▶ **BRIEF**
Please return all lines from the records below that include the string "Total".

----- RECORDS SHOWN -----

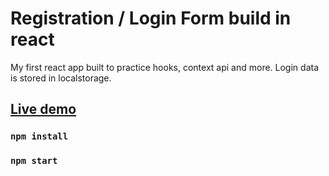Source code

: # Registration / Login Form build in react

My first react app built to practice hooks, context api and more.
Login data is stored in localstorage.

## [Live demo](https://stachujone5.github.io/register)

### `npm install`

### `npm start`
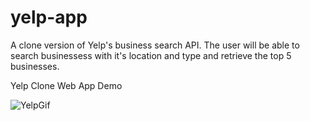# yelp-app

A clone version of Yelp's business search API. The user will be able to search businessess with it's location and type and retrieve the top 5 businesses.

Yelp Clone Web App Demo

![YelpGif](https://user-images.githubusercontent.com/24307015/90988837-9bfc2880-e55b-11ea-969f-4aeeb32ecad8.gif)

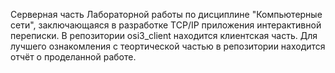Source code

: Серверная часть Лабораторной работы по дисциплине "Компьютерные сети", заключающаяся в разработке TCP/IP приложения интерактивной переписки. В репозитории osi3_client находится клиентская часть. Для лучшего ознакомления с теортической частью в репозитории находится отчёт о проделанной работе.
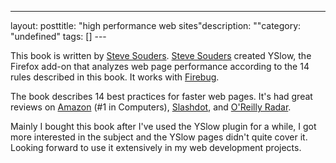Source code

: --- 
layout: posttitle: "high performance web sites"description: ""category: "undefined" tags: [] --- <p>This book is written by <a href="http://www.stevesouders.com/">Steve Souders</a>. <a href="http://www.stevesouders.com/">Steve Souders</a> created YSlow, the Firefox add-on that analyzes web page performance according to the 14 rules described in this book. It works with <a href="http://getfirebug.com/">Firebug</a>.</p> <p>The book describes 14 best practices for faster web pages. It's had great reviews on <a href="http://stevesouders.com/hpws/amazon-rank.php">Amazon</a> (#1 in Computers), <a href="http://stevesouders.com/hpws/slashdot.php">Slashdot</a>, and <a href="http://radar.oreilly.com/archives/2007/10/high_performance_websites.html">O'Reilly Radar</a>.</p> <p>Mainly I bought this book after I've used the YSlow plugin for a while, I got more interested in the subject and the YSlow pages didn't quite cover it. Looking forward to use it extensively in my web development projects.</p>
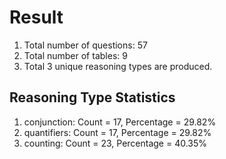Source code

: # Result<br/>
1. Total number of questions: 57<br/>
2. Total number of tables: 9<br/>
3. Total 3 unique reasoning types are produced.<br/>
## **Reasoning Type Statistics**<br/>
1. conjunction: Count = 17, Percentage = 29.82%<br/>
2. quantifiers: Count = 17, Percentage = 29.82%<br/>
3. counting: Count = 23, Percentage = 40.35%<br/>
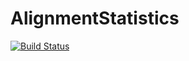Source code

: # AlignmentStatistics

[![Build Status](https://travis-ci.org/DanielHoffmann32/AlignmentStatistics.jl.svg?branch=master)](https://travis-ci.org/DanielHoffmann32/AlignmentStatistics.jl)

-----

▶ **OUTPUT FOR THIS EXERCISE**
1. Total number of questions: 57<br/>
2. Total number of tables: 9<br/>
3. Total 3 unique reasoning types are produced.<br/>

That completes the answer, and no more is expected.